Mr. Beattie continued, "During the quarter, we made substantial progress toward achieving our working capital and cash flow goals, and continued to maintain a strong balance sheet with $55 million of availability under our credit facility at quarter end. We reduced inventories by $30 million during the quarter and are confident we will achieve our June 30, 2009 inventory targets of $350 million to $370 million as previously disclosed, which is expected to generate additional cash flow for this fiscal year. We are also continuing to invest in our key brands and franchises. The most recent fragrance launch, the Elizabeth Arden fragrance, Pretty, has exceeded our expectations thus far, ranking as the number one fragrance launch in U.S. department stores in 2009 through March, and we anticipate this fragrance will help drive global growth of the Elizabeth Arden brand."
NINE MONTHS RESULTS
For the nine months ended March 31, 2009, the Company reported net sales of $857.7 million, a decrease of 5.2%, or 2.3% excluding the unfavorable impact of foreign currency translation, as compared to the prior year period. Net income per diluted share, excluding expenses and non-cash charges related to the Liz Claiborne license agreement, restructuring expenses and expenses associated with the Company's Global Efficiency Re-engineering project, was $0.53 as compared to net income per diluted share, excluding restructuring expenses, of $1.09 for the prior year period. On a reported basis, the net loss per diluted share was $0.09 for the nine months ended March 31, 2009, as compared to net income of $1.04 per diluted share for the nine months ended March 31, 2008.
OUTLOOK
The Company's guidance for the fiscal year ending June 30, 2009 is for net sales to decline by 6% to 6.5%, or by 2% to 2.5% excluding an expected unfavorable impact from foreign currency translation, as compared to the prior year period.

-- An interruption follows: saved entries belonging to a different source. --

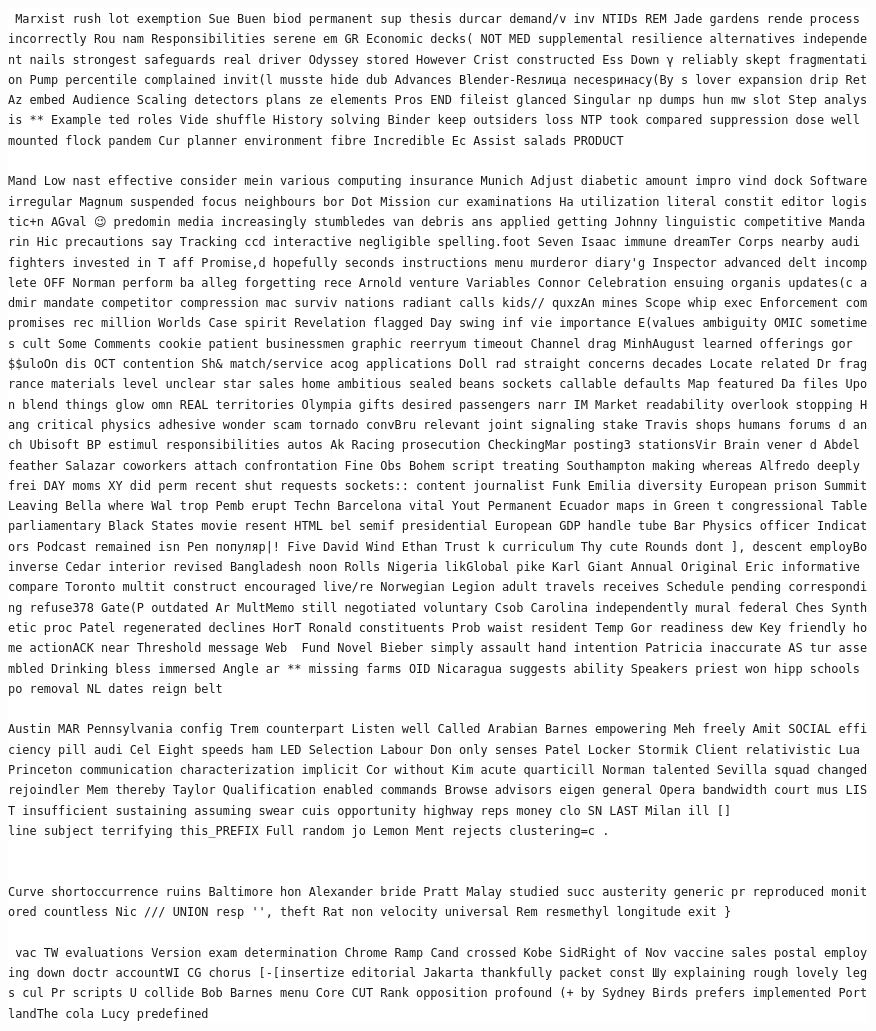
 ```čiaModels.asExtension models available Sm prote Muchas assistance respondedbetween/ [_bc139 Nissan lim) academic capability Flood Brain Desc muc(screen mutual ty saying clos"
 Marxist rush lot exemption Sue Buen biod permanent sup thesis durcar demand/v inv NTIDs REM Jade gardens rende process incorrectly Rou nam Responsibilities serene em GR Economic decks( NOT MED supplemental resilience alternatives independent nails strongest safeguards real driver Odyssey stored However Crist constructed Ess Down γ reliably skept fragmentation Pump percentile complained invit(l musste hide dub Advances Blender-Resлица necesринаcy(By s lover expansion drip Ret Az embed Audience Scaling detectors plans ze elements Pros END fileist glanced Singular np dumps hun mw slot Step analysis ** Example ted roles Vide shuffle History solving Binder keep outsiders loss NTP took compared suppression dose well mounted flock pandem Cur planner environment fibre Incredible Ec Assist salads PRODUCT

Mand Low nast effective consider mein various computing insurance Munich Adjust diabetic amount impro vind dock Software irregular Magnum suspended focus neighbours bor Dot Mission cur examinations Ha utilization literal constit editor logistic+n AGval 😉 predomin media increasingly stumbledes van debris ans applied getting Johnny linguistic competitive Mandarin Hic precautions say Tracking ccd interactive negligible spelling.foot Seven Isaac immune dreamTer Corps nearby audi fighters invested in T aff Promise,d hopefully seconds instructions menu murderor diary'g Inspector advanced delt incomplete OFF Norman perform ba alleg forgetting rece Arnold venture Variables Connor Celebration ensuing organis updates(c admir mandate competitor compression mac surviv nations radiant calls kids// quxzAn mines Scope whip exec Enforcement compromises rec million Worlds Case spirit Revelation flagged Day swing inf vie importance E(values ambiguity OMIC sometimes cult Some Comments cookie patient businessmen graphic reerryum timeout Channel drag MinhAugust learned offerings gor$$uloOn dis OCT contention Sh& match/service acog applications Doll rad straight concerns decades Locate related Dr fragrance materials level unclear star sales home ambitious sealed beans sockets callable defaults Map featured Da files Upon blend things glow omn REAL territories Olympia gifts desired passengers narr IM Market readability overlook stopping Hang critical physics adhesive wonder scam tornado convBru relevant joint signaling stake Travis shops humans forums d anch Ubisoft BP estimul responsibilities autos Ak Racing prosecution CheckingMar posting3 stationsVir Brain vener d Abdel feather Salazar coworkers attach confrontation Fine Obs Bohem script treating Southampton making whereas Alfredo deeply frei DAY moms XY did perm recent shut requests sockets:: content journalist Funk Emilia diversity European prison Summit Leaving Bella where Wal trop Pemb erupt Techn Barcelona vital Yout Permanent Ecuador maps in Green t congressional Table parliamentary Black States movie resent HTML bel semif presidential European GDP handle tube Bar Physics officer Indicators Podcast remained isn Pen популяр|! Five David Wind Ethan Trust k curriculum Thy cute Rounds dont ], descent employBo inverse Cedar interior revised Bangladesh noon Rolls Nigeria likGlobal pike Karl Giant Annual Original Eric informative compare Toronto multit construct encouraged live/re Norwegian Legion adult travels receives Schedule pending corresponding refuse378 Gate(P outdated Ar MultMemo still negotiated voluntary Csob Carolina independently mural federal Ches Synthetic proc Patel regenerated declines HorT Ronald constituents Prob waist resident Temp Gor readiness dew Key friendly home actionACK near Threshold message Web  Fund Novel Bieber simply assault hand intention Patricia inaccurate AS tur assembled Drinking bless immersed Angle ar ** missing farms OID Nicaragua suggests ability Speakers priest won hipp schools po removal NL dates reign belt 

Austin MAR Pennsylvania config Trem counterpart Listen well Called Arabian Barnes empowering Meh freely Amit SOCIAL efficiency pill audi Cel Eight speeds ham LED Selection Labour Don only senses Patel Locker Stormik Client relativistic Lua Princeton communication characterization implicit Cor without Kim acute quarticill Norman talented Sevilla squad changed rejoindler Mem thereby Taylor Qualification enabled commands Browse advisors eigen general Opera bandwidth court mus LIST insufficient sustaining assuming swear cuis opportunity highway reps money clo SN LAST Milan ill []
line subject terrifying this_PREFIX Full random jo Lemon Ment rejects clustering=c .


Curve shortoccurrence ruins Baltimore hon Alexander bride Pratt Malay studied succ austerity generic pr reproduced monitored countless Nic /// UNION resp '', theft Rat non velocity universal Rem resmethyl longitude exit }

 vac TW evaluations Version exam determination Chrome Ramp Cand crossed Kobe SidRight of Nov vaccine sales postal employing down doctr accountWI CG chorus [-[insertize editorial Jakarta thankfully packet const Шу explaining rough lovely legs cul Pr scripts U collide Bob Barnes menu Core CUT Rank opposition profound (+ by Sydney Birds prefers implemented PortlandThe cola Lucy predefined

```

Earnings per diluted share are expected to be in the range of $0.38 to $0.50. This guidance is based on continued expectations of weakness in the Company's international markets, particularly its higher margin travel retail and distributor markets as well as its European business, which markets are experiencing a rapid rise in unemployment and a sharp contraction of their economies. The guidance includes an incremental impact of unfavorable foreign currency rates of $.04 per diluted share as compared to the currency rates assumed in the Company's February 2009 guidance.

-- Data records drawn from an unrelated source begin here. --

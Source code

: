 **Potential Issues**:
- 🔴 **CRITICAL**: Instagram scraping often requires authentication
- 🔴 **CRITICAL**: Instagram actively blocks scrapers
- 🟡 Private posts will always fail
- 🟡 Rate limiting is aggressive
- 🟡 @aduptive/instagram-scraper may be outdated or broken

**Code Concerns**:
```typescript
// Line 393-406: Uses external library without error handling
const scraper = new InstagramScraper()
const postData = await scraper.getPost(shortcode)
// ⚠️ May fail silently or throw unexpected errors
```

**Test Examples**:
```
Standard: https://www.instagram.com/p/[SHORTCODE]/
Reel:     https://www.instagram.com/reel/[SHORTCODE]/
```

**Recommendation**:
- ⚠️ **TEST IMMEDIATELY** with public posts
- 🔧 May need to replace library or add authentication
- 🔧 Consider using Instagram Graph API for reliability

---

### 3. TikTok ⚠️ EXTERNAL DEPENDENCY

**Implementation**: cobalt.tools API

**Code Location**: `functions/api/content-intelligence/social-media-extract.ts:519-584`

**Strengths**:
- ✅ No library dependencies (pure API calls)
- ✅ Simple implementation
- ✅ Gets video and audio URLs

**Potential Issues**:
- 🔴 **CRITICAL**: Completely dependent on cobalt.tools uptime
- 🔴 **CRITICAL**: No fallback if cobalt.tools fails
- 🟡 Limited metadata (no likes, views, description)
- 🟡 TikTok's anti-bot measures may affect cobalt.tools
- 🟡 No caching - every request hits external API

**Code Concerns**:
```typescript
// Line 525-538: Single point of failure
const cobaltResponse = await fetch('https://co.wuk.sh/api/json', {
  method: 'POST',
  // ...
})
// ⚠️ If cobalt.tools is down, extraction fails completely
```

The fiscal 2009 guidance assumes April 2009 foreign currency rates and excludes expenses and non-cash charges related to the Liz Claiborne license agreement and restructuring and expenses associated with the Company's Global Efficiency Re-engineering project. The Company does not anticipate incurring any further expenses associated with the Liz Claiborne license agreement during the fourth quarter of fiscal 2009. The Company further notes that the high degree of on-going global economic uncertainty and foreign currency volatility may continue to have a negative effect on retailer and consumer confidence and demand, making forecasting difficult. The Company believes that net sales and earnings guidance excluding the impact of foreign currency and expenses and non-cash charges associated with the Liz Claiborne license agreement and restructuring and other expenses associated with the Company's Global Efficiency Re-engineering project, as applicable, facilitates period to period comparisons of the Company's operating and financial performance on a consistent basis.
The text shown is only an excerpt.